### ASSIGNMENT
Look for "docs" in each line of the records, and copy the lines that have it.

[TASK INPUT Boundary: Start]

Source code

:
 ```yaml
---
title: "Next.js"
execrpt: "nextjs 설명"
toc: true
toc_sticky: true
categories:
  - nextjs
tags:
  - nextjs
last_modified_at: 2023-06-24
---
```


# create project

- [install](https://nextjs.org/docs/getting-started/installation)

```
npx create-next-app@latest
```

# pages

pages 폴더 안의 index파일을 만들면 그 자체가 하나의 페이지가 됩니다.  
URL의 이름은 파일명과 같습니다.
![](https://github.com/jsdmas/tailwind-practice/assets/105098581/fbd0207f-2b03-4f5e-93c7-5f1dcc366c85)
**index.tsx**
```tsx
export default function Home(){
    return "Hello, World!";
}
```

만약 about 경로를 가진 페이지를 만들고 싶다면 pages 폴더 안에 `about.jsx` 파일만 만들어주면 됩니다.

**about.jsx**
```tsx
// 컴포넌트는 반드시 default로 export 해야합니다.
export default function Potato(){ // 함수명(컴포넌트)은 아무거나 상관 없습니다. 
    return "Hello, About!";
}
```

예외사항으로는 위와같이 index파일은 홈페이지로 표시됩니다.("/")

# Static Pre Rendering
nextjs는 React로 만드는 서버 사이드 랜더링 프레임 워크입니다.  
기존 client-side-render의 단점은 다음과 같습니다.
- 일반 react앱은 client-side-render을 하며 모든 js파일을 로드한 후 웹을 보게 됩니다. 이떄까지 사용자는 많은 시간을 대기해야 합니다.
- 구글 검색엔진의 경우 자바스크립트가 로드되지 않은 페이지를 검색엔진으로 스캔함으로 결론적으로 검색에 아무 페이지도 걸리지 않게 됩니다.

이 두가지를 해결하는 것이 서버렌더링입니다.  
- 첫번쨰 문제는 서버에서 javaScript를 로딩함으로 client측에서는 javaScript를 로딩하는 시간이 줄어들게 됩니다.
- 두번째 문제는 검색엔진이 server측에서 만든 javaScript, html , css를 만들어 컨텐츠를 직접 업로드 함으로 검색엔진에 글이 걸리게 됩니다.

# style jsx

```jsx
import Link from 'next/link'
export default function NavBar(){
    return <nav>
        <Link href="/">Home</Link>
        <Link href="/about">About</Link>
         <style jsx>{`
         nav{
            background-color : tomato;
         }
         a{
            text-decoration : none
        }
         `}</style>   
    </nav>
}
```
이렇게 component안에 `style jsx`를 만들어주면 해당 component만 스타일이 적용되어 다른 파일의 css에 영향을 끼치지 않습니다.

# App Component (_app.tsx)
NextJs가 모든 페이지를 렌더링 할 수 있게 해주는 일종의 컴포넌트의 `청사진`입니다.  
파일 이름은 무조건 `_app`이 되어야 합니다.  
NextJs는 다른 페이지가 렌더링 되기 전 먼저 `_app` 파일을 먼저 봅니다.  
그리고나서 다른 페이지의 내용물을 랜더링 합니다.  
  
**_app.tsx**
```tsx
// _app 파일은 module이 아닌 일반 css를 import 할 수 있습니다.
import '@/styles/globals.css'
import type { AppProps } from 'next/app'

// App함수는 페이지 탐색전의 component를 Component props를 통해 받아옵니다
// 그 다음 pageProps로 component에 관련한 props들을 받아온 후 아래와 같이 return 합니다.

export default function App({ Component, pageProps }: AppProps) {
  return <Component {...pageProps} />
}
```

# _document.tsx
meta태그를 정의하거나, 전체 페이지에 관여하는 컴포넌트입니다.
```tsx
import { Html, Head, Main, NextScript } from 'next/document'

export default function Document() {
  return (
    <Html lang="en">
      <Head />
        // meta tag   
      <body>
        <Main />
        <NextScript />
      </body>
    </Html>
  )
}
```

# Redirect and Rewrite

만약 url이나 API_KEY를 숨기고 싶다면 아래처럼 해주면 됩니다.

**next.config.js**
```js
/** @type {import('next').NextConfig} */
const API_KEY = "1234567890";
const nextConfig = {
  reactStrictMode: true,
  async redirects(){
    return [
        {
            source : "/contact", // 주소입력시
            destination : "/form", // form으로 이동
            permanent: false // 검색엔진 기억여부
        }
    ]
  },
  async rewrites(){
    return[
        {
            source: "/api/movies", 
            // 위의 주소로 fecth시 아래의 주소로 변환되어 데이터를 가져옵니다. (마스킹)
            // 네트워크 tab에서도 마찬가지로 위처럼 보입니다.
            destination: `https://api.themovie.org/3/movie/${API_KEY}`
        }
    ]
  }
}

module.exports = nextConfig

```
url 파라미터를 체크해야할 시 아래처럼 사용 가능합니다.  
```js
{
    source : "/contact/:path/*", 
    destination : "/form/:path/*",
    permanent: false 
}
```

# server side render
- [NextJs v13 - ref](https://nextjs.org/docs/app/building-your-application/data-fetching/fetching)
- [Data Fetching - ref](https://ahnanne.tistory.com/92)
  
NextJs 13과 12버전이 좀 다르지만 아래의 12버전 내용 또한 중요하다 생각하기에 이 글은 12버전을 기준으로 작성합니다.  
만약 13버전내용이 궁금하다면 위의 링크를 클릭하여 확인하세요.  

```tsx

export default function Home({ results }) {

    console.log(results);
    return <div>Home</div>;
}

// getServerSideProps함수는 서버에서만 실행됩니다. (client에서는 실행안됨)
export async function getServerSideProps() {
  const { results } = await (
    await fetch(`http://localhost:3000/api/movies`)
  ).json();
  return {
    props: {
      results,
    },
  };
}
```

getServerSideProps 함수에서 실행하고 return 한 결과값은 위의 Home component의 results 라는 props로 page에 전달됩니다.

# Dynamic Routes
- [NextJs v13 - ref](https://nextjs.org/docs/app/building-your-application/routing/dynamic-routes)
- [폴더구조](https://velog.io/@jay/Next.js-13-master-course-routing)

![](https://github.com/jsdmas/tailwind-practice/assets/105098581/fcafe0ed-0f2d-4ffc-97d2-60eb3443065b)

[TASK INPUT Boundary: End]

### ANSWER FOR THIS EXERCISE
- [install](https://nextjs.org/docs/getting-started/installation)
- [NextJs v13 - ref](https://nextjs.org/docs/app/building-your-application/data-fetching/fetching)
- [NextJs v13 - ref](https://nextjs.org/docs/app/building-your-application/routing/dynamic-routes)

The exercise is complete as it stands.